Setting up network access to data stores - Amazon Glue
Services or capabilities described in Amazon Web Services documentation might vary by Region. To see the differences applicable to the China Regions, see Getting Started with Amazon Web Services in China (PDF).

Setting up network access to data stores

To run your extract, transform, and load (ETL) jobs, Amazon Glue must be able to access your data stores. If a job doesn't need to run in your virtual private cloud (VPC) subnet—for example, transforming data from Amazon S3 to Amazon S3—no additional configuration is needed.

If a job needs to run in your VPC subnet—for example, transforming data from a JDBC data store in a private subnet—Amazon Glue sets up elastic network interfaces that enable your jobs to connect securely to other resources within your VPC. Each elastic network interface is assigned a private IP address from the IP address range within the subnet you specified. No public IP addresses are assigned. Security groups specified in the Amazon Glue connection are applied on each of the elastic network interfaces. For more information, see Setting up Amazon VPC for JDBC connections to Amazon RDS data stores from Amazon Glue.

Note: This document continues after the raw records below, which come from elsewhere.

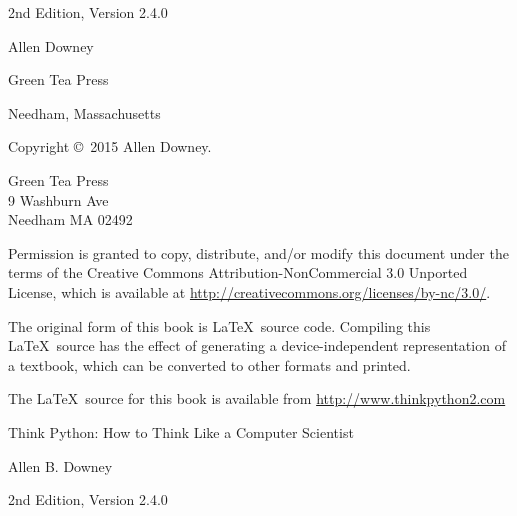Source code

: \documentclass[10pt]{book}
\newcommand{\thetitle}{Think Python: How to Think Like a Computer Scientist}
\newcommand{\theversion}{2nd Edition, Version 2.4.0}
\newcommand{\thedate}{}
\begin{document}
\begin{latexonly}
\begin{flushright}
\vspace{0.25in}

\theversion

\thedate

\vspace{1in}


{\Large
Allen Downey\\
}


\vspace{0.5in}

{\Large Green Tea Press}

{\small Needham, Massachusetts}

\vfill

\end{flushright}


\pagebreak
\thispagestyle{empty}

{\small
Copyright \copyright ~2015 Allen Downey.


\vspace{0.2in}

\begin{flushleft}
Green Tea Press       \\
9 Washburn Ave        \\
Needham MA 02492
\end{flushleft}

Permission is granted to copy, distribute, and/or modify this document
under the terms of the Creative Commons Attribution-NonCommercial 3.0 Unported
License, which is available at \url{http://creativecommons.org/licenses/by-nc/3.0/}.

The original form of this book is \LaTeX\ source code. Compiling this
\LaTeX\ source has the effect of generating a device-independent
representation of a textbook, which can be converted to other formats
and printed.

The \LaTeX\ source for this book is available from
\url{http://www.thinkpython2.com}

\vspace{0.2in}

} %

\end{latexonly}



\begin{htmlonly}


{\Large \thetitle}

{\large Allen B. Downey}

\theversion

\thedate

\setcounter{chapter}{-1}

\end{htmlonly}
\end{document}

All JDBC data stores that are accessed by the job must be available from the VPC subnet. To access Amazon S3 from within your VPC, a VPC endpoint is required. If your job needs to access both VPC resources and the public internet, the VPC needs to have a Network Address Translation (NAT) gateway inside the VPC.

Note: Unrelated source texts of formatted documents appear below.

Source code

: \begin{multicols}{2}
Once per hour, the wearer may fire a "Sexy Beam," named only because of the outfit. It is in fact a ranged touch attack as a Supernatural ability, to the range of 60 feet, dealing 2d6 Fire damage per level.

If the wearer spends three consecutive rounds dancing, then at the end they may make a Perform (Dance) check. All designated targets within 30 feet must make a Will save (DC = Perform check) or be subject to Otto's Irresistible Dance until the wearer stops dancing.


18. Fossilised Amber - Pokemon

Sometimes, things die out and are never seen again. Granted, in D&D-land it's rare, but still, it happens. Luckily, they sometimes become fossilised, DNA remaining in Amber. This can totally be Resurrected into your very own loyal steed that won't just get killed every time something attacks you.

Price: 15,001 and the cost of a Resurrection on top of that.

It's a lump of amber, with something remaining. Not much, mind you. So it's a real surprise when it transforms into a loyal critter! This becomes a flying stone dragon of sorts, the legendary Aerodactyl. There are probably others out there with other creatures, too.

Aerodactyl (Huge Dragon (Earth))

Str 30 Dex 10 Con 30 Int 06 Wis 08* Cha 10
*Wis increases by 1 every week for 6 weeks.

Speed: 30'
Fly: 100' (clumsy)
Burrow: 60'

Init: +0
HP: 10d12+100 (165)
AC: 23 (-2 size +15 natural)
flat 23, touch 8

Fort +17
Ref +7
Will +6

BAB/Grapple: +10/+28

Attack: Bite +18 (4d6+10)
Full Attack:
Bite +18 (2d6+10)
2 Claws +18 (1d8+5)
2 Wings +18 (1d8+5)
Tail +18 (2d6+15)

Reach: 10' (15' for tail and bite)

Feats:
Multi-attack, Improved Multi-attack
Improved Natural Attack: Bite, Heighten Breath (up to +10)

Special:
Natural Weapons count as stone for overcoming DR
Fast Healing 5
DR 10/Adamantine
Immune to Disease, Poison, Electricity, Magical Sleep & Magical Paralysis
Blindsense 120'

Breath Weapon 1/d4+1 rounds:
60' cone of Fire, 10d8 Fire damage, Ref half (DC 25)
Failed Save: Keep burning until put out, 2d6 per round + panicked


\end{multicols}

A job or development endpoint can only access one VPC (and subnet) at a time. If you need to access data stores in different VPCs, you have the following options:

  • Use VPC peering to access the data stores. For more about VPC peering, see VPC Peering Basics

  • Use an Amazon S3 bucket as an intermediary storage location. Split the work into two jobs, with the Amazon S3 output of job 1 as the input to job 2.

For details on how to connect to a Amazon Redshift data store using Amazon VPC, see Configuring Redshift connections.

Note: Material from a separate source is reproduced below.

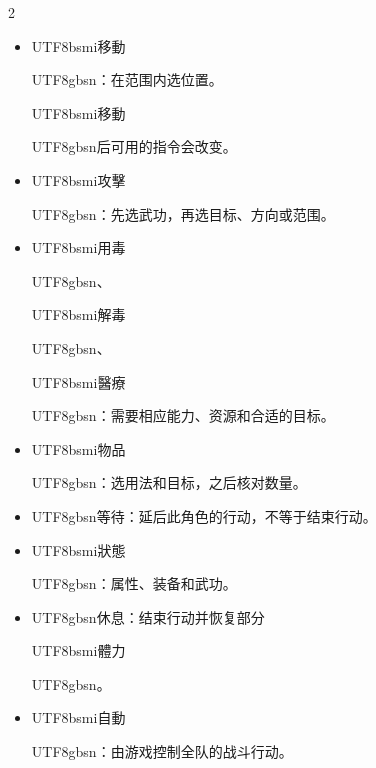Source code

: \begin{paracol}{2}
\begin{itemize}[leftmargin=*,topsep=1pt,itemsep=0pt,parsep=0pt]\item \begin{CJK}{UTF8}{bsmi}移動\end{CJK}\begin{CJK}{UTF8}{gbsn}：在范围内选位置。\end{CJK}\begin{CJK}{UTF8}{bsmi}移動\end{CJK}\begin{CJK}{UTF8}{gbsn}后可用的指令会改变。\end{CJK}\item \begin{CJK}{UTF8}{bsmi}攻擊\end{CJK}\begin{CJK}{UTF8}{gbsn}：先选武功，再选目标、方向或范围。\end{CJK}\item \begin{CJK}{UTF8}{bsmi}用毒\end{CJK}\begin{CJK}{UTF8}{gbsn}、\end{CJK}\begin{CJK}{UTF8}{bsmi}解毒\end{CJK}\begin{CJK}{UTF8}{gbsn}、\end{CJK}\begin{CJK}{UTF8}{bsmi}醫療\end{CJK}\begin{CJK}{UTF8}{gbsn}：需要相应能力、资源和合适的目标。\end{CJK}\item \begin{CJK}{UTF8}{bsmi}物品\end{CJK}\begin{CJK}{UTF8}{gbsn}：选用法和目标，之后核对数量。\end{CJK}\item \begin{CJK}{UTF8}{gbsn}等待：延后此角色的行动，不等于结束行动。\end{CJK}\item \begin{CJK}{UTF8}{bsmi}狀態\end{CJK}\begin{CJK}{UTF8}{gbsn}：属性、装备和武功。\end{CJK}\item \begin{CJK}{UTF8}{gbsn}休息：结束行动并恢复部分\end{CJK}\begin{CJK}{UTF8}{bsmi}體力\end{CJK}\begin{CJK}{UTF8}{gbsn}。\end{CJK}\item \begin{CJK}{UTF8}{bsmi}自動\end{CJK}\begin{CJK}{UTF8}{gbsn}：由游戏控制全队的战斗行动。\end{CJK}\end{itemize}

\end{paracol}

For details on how to connnect to Amazon RDS data stores using Amazon VPC, see Setting up Amazon VPC for JDBC connections to Amazon RDS data stores from Amazon Glue.

Once necessary rules are set in Amazon VPC, you create a connection in Amazon Glue with the necessary properties to connect to your data stores. For more information about the connection, see Connecting to data.

Note

Make sure you set up your DNS environment for Amazon Glue. For more information, see Setting up DNS in your VPC.